The machine learning approaches were combined a data pre-processing technique and an evolutionary optimization algorithm based on k-fold cross validation. In addition, an attempt to do multi-step (days) streamflow forecasting is different compared to the previous studies (Rezaie-Balf et al., 2019; Seo et al., 2018; Zakhrouf et al., 2018; Abdollahi et al., 2017; Ravansalar et al., 2017; Zakhrouf et al., 2016). The forecasts confirmed the accuracy and effectiveness of developed models, based on the statistical indices and scatter diagrams. Different machine learning approaches (e.g., gene expression programming (GEP), support vector machines (SVM), extreme learning machines (ELM), model tree (MT), and multivariate adaptive regression spline (MARS) etc.) combined data pre-processing techniques (e.g., principal component analysis (PCA), maximum entropy spectral analysis (MESA), empirical mode decomposition (EMD), and ensemble empirical mode decomposition (EEMD) etc.) and evolutionary optimization algorithms (e.g., particle swarm optimization (PSO), ant colony optimization (ACO), harmony search (HS), tabu search (TS), and crow search algorithm (CSA) etc.) can also be pursued in further studies.
^{} 5. Conclusion
This study suggests three machine learning approaches, including artificial neural networks (ANN), adaptive neuro-fuzzy inference system (ANFIS), and wavelet-based neural networks (WNN) models for multi-step (days) streamflow forecasting in Seybous River basin, Algeria. The accuracy and effectiveness of developed models (i.e., ANN, ANFIS, and WNN) are evaluated based on four statistical indices, including root mean square error (RMSE), Nash-Sutcliffe efficiency (NSE), correlation coefficient (R), and peak flow criteria (PFC).

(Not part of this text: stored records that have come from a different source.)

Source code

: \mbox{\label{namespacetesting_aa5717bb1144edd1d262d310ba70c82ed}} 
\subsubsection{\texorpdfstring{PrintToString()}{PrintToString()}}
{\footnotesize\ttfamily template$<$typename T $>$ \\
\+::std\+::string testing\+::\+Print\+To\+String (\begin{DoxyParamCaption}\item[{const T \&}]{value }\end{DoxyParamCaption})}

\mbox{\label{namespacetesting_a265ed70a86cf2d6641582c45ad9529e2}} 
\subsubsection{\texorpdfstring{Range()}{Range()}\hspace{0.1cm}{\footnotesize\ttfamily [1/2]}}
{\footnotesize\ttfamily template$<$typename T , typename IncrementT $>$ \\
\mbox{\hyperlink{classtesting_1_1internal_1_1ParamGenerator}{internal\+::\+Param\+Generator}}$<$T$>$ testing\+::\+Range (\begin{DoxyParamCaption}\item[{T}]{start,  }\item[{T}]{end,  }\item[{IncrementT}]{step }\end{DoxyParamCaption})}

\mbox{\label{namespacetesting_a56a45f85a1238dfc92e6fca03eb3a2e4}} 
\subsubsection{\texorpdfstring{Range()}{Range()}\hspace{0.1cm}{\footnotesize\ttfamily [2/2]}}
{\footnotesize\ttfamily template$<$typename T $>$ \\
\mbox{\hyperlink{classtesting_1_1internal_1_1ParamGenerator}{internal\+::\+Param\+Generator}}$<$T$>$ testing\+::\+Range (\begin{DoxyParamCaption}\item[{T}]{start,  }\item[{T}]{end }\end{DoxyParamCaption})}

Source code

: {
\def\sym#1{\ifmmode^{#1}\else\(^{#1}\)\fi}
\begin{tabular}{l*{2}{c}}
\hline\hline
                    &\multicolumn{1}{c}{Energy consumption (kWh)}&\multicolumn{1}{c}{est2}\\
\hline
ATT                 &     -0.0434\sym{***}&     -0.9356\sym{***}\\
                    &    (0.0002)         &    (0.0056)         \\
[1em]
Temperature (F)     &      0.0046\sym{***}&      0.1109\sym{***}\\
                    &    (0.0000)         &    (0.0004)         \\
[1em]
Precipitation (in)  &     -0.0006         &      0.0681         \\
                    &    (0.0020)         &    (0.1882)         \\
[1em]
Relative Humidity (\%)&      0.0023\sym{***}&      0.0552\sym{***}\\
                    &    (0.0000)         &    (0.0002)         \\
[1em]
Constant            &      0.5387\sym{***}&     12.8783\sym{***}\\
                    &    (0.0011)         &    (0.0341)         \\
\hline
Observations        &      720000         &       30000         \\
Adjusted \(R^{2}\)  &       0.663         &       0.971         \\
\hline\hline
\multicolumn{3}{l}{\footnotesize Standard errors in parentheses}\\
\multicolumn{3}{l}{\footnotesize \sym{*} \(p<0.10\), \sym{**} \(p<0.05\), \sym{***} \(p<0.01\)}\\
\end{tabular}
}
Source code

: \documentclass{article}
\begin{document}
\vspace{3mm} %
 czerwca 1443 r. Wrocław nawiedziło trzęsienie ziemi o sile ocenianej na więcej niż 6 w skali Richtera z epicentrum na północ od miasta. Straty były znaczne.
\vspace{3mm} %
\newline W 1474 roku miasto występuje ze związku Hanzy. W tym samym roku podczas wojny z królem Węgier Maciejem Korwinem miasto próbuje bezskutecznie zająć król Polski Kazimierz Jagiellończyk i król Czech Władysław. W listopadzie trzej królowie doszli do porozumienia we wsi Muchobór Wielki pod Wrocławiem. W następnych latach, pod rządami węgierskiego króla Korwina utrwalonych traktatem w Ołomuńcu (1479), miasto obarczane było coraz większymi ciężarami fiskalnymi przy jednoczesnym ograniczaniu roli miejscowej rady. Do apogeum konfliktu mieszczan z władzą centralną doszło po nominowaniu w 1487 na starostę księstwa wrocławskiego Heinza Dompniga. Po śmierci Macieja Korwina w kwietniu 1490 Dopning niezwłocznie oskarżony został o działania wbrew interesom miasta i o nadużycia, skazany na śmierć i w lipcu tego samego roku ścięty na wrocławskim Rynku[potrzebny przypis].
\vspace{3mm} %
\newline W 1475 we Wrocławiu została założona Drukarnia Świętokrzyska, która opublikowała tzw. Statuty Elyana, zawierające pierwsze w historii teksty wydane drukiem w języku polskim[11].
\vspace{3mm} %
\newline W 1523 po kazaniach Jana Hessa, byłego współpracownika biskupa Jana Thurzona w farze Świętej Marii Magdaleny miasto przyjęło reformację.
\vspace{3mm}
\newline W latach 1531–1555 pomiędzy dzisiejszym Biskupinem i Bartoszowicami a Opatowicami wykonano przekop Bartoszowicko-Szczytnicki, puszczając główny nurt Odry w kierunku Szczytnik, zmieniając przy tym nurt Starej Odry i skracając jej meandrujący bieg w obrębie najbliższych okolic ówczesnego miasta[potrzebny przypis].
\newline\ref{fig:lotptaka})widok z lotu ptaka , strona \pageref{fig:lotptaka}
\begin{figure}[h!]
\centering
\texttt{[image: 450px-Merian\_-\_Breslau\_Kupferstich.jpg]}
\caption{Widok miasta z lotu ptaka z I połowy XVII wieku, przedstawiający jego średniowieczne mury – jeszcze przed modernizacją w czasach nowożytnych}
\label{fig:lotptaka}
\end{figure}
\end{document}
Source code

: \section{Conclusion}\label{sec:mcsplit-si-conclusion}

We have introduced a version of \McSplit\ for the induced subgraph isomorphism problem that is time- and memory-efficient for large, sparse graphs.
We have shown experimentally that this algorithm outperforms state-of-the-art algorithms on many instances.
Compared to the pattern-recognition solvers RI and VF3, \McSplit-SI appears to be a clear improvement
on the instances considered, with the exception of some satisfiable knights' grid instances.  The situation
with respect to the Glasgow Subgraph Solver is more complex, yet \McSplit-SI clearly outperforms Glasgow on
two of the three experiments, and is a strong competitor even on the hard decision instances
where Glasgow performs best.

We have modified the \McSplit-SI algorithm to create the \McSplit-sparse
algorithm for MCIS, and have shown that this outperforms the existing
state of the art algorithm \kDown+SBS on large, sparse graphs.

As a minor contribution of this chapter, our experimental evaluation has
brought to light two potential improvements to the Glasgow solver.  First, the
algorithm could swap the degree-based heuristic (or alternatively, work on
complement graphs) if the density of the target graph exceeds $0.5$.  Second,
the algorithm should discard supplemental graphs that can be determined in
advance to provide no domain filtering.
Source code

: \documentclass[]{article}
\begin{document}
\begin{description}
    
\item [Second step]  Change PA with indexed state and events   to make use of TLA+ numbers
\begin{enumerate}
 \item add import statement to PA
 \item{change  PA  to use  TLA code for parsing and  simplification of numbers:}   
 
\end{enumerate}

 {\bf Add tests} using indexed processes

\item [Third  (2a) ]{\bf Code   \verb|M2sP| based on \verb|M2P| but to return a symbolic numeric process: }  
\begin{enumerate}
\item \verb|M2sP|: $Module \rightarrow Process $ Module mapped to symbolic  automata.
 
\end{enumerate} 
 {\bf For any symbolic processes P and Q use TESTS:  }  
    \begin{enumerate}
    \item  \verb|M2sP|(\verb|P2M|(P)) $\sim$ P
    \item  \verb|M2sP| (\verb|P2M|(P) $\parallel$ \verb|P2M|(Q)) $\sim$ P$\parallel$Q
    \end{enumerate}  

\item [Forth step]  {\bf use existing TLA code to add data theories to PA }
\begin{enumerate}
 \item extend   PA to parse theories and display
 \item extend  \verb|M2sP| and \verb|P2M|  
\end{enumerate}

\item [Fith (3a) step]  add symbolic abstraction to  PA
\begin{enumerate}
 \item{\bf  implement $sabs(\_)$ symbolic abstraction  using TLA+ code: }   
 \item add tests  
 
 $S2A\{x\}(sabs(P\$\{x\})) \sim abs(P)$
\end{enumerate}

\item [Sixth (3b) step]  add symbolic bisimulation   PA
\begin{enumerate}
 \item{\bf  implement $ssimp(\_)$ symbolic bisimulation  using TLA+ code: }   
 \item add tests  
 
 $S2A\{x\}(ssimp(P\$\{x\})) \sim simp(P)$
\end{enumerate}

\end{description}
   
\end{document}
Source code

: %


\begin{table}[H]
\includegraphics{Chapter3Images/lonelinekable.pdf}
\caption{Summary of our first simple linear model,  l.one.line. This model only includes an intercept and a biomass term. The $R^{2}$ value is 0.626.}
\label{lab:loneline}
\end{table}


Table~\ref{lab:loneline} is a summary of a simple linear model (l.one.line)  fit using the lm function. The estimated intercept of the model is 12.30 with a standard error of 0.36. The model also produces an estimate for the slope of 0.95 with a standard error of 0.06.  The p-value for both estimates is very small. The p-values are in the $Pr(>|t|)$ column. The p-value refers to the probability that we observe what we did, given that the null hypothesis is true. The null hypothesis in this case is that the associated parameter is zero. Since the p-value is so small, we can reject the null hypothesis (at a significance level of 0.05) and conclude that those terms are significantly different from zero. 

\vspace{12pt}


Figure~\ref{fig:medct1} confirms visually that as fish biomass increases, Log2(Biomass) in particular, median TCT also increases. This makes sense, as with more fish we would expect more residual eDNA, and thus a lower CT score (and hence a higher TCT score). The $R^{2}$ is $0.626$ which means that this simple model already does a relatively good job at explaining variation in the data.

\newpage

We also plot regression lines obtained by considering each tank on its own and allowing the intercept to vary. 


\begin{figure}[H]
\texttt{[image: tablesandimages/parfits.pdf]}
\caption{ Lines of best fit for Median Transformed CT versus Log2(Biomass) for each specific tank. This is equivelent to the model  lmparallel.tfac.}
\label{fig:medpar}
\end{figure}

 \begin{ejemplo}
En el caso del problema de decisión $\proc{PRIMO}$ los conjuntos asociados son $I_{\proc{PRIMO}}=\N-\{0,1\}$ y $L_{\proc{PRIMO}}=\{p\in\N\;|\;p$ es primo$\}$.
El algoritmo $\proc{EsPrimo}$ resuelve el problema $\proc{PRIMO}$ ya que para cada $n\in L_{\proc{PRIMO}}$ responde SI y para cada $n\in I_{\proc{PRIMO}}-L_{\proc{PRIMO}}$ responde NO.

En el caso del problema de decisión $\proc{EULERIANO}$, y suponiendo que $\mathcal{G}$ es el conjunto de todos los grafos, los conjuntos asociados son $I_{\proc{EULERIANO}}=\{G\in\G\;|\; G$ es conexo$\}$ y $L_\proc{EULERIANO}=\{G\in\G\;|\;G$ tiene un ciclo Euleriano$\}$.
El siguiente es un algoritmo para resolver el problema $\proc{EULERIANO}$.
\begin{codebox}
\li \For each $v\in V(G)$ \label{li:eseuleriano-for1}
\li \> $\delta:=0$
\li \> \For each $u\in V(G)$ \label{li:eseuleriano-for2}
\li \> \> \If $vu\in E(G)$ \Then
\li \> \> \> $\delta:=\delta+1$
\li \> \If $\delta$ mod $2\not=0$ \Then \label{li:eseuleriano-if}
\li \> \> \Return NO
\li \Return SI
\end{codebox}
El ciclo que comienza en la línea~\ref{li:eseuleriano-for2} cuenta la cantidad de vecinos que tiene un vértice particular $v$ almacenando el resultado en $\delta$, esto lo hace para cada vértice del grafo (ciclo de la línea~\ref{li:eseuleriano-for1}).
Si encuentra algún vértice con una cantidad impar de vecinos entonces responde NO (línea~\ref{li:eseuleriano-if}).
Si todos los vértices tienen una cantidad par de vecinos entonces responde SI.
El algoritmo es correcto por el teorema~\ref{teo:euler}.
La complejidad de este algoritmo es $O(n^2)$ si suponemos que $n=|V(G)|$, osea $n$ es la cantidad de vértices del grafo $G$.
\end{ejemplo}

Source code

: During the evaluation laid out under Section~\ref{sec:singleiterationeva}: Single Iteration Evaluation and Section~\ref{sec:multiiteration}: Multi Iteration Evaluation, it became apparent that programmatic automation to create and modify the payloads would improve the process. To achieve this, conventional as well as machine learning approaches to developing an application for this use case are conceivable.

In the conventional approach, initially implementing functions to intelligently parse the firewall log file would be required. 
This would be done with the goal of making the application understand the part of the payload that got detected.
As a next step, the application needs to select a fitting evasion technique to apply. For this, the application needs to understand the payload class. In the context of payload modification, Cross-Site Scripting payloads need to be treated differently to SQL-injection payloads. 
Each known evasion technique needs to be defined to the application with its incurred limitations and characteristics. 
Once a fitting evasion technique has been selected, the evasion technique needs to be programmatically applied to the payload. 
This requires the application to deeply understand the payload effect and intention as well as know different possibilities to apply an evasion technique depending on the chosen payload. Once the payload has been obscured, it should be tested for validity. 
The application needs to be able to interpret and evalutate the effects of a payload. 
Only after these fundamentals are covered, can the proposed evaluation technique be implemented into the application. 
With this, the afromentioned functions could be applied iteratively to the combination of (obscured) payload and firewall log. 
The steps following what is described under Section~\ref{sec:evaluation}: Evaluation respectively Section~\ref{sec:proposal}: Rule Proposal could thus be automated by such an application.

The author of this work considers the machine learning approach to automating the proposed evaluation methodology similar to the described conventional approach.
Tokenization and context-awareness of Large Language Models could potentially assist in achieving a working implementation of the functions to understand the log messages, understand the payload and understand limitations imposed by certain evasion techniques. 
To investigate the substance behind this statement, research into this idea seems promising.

Based on the combination of evolutionary optimization algorithm and k-fold cross validation, the statistical results of hybrid (i.e., WNN) model are superior to those of standalone (i.e., ANN and ANFIS) models for different multi-step (days). Also, the results of (t+1) day streamflow forecasting are superior to those of (t+2) and (t+3) days, based on statistical indices and scatter diagrams. The combination of machine learning approach and data pre-processing technique based on the evolutionary optimization algorithm and k-fold cross validation can be a potential implement for accurate multi-step (days) streamflow forecasting. Hybrid methodologies combining diverse machine learning approaches and data pre-processing technique based on other evolutionary optimization algorithms and cross validations can be recommended for further studies.